In large-scale AI, every watt, core, and microsecond is a competitive edge. GPUs drive the economics of training and inference, making it increasingly important for data paths and faster networks to scale alongside more demanding workloads.

NVIDIA has changed the game with GPUDirect RDMA for S3-compatible storage, a breakthrough that preserves the universal S3 API and ecosystem that AI teams rely on, while introducing a direct, RDMA-accelerated data path optimized for GPU-era infrastructure. By reducing CPU involvement in the data path, it helps unlock higher throughput with lower overhead, keeping GPUs compute-bound and freeing host resources for higher-value tasks.Note: GPUDirect RDMA for S3-compatible storage is currently available in technical preview. MinIO will continue working closely with NVIDIA as this capability progresses toward general availability (GA).

MinIO AIStor builds directly on this innovation, providing high-performance S3 semantics with RDMA acceleration, enabling GPU clusters to access data at the speed today's AI demands.

Why RDMA for S3-Compatible Storage Is a Major Breakthrough

This work builds naturally on the GPUDirect® family of technologies, especially GPUDirect RDMA, which has established a proven pattern in accelerated computing: reduce CPU involvement and avoid unnecessary memory copies in the hottest data paths. Extending that philosophy to S3-compatible storage is what makes GPUDirect RDMA for S3-compatible storage such a significant advancement for AI infrastructure.

Practical path to scaling 400GbE+ deployments: As NICs advance to 400GbE and beyond, traditional S3 data transfer can become constrained by CPU processing overhead, interrupt handling, packet processing, and protocol management, especially under sustained bandwidth and heavy concurrency. This can make consistent NIC bandwidth saturation harder to achieve, and in AI stacks, it risks depriving the GPUs of timely data and steals precious cycles from the very tasks you want the CPU handling: orchestration, scheduling, preprocessing, telemetry, and serving logic.
Cluster-wide parallelism for GPU servers: GPUDirect® RDMA for S3-compatible storage turns the object store into a true parallel data plane.

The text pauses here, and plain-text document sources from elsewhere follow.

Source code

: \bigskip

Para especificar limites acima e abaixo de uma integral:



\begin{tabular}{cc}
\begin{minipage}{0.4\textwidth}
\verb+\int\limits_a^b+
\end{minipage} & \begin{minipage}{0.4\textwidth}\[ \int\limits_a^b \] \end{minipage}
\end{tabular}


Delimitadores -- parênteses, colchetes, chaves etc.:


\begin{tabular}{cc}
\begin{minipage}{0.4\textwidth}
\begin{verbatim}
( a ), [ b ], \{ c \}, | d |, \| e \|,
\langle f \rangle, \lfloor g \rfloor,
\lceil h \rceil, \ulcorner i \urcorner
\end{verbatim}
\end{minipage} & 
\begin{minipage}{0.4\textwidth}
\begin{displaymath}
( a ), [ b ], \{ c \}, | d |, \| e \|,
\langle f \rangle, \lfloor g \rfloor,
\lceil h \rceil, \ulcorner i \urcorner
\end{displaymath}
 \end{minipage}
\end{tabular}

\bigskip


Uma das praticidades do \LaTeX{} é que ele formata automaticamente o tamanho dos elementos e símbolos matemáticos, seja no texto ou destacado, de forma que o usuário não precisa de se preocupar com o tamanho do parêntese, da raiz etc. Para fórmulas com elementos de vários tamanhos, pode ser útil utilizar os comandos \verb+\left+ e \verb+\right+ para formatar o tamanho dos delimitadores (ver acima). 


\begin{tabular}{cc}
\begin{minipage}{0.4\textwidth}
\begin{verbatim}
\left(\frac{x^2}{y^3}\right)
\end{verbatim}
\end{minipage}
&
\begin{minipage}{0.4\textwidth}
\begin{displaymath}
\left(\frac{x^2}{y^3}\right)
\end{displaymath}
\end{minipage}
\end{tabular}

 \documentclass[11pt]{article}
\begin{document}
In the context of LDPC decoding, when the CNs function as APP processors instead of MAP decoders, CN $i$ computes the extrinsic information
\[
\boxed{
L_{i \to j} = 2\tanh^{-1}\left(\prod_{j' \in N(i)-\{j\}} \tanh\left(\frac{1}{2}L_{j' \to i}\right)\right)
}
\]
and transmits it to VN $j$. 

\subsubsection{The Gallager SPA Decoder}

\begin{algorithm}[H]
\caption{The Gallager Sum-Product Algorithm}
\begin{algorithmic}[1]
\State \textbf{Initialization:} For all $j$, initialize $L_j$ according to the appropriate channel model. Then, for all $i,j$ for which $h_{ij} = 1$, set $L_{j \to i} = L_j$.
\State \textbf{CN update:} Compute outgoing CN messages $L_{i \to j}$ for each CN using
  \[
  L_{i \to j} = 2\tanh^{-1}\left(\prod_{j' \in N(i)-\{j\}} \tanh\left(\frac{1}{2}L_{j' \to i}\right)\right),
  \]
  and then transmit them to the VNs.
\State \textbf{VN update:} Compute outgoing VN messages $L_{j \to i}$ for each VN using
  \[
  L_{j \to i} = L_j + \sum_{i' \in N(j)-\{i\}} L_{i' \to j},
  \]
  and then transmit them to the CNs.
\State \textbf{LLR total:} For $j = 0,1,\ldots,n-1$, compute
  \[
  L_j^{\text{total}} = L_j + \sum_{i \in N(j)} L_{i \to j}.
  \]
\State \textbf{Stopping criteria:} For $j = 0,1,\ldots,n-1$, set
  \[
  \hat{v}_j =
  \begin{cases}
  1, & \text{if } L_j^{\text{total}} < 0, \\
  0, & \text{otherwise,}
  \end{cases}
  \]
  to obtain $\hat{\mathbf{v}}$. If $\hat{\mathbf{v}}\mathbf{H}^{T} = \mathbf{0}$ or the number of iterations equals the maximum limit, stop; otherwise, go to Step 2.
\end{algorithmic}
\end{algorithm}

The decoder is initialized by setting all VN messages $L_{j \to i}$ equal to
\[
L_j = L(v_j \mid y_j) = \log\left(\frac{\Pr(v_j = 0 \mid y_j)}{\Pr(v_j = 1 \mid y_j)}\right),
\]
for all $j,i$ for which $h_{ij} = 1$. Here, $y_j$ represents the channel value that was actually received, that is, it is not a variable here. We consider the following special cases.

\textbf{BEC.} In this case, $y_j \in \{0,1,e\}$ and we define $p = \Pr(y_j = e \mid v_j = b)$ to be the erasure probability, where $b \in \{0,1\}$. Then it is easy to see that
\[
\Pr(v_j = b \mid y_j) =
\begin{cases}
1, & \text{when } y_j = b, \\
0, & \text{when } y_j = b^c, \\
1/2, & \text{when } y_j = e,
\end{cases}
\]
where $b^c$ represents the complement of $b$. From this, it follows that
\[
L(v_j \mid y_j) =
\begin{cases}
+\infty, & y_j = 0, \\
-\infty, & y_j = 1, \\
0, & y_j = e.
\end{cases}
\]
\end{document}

All MinIO AIStor nodes can participate equally and in parallel, pushing or pulling object data over the RDMA path to the GPU servers efficiently, so throughput scales with the cluster rather than being limited by CPU-heavy networking paths.

NVIDIA’s approach is significant because it modernizes the data plane while preserving the application plane:

Applications and pipelines keep using S3 semantics (portability and ecosystem remain intact).
The storage access path gains an RDMA-accelerated transfer layer, reducing CPU overhead and improving throughput as well as latency consistency.
The architecture is designed to better align with GPU servers, where the objective is to keep GPUs compute-bound rather than I/O-bound.

The key point to remember is this: GPUDirect® RDMA for S3-compatible storage is not “a faster S3 implementation.” It’s a new way to move S3 object data that is far more compatible with the performance and efficiency requirements of GPU-era infrastructure.

CUDA Ecosystem Support: Making RDMA for S3-Compatible Storage Practical at Scale

NVIDIA is driving innovation not only in hardware, but in the software building blocks that make accelerated systems easier to adopt. The availability of CUDA libraries and supporting components that enable RDMA-accelerated data access reflects a broader trend: data movement is now a first-class optimization target in AI stacks, not an afterthought.

High-speed RDMA paths succeed or fail on details most application teams shouldn’t have to re-implement: memory registration, buffer lifecycle management, synchronization, and clean overlap of I/O with compute. This is where CUDA matters. CUDA provides a mature, widely adopted foundation for GPU memory management and synchronization, which helps storage-to-GPU transfer paths become correct, concurrent, and operationally supportable, not just fast.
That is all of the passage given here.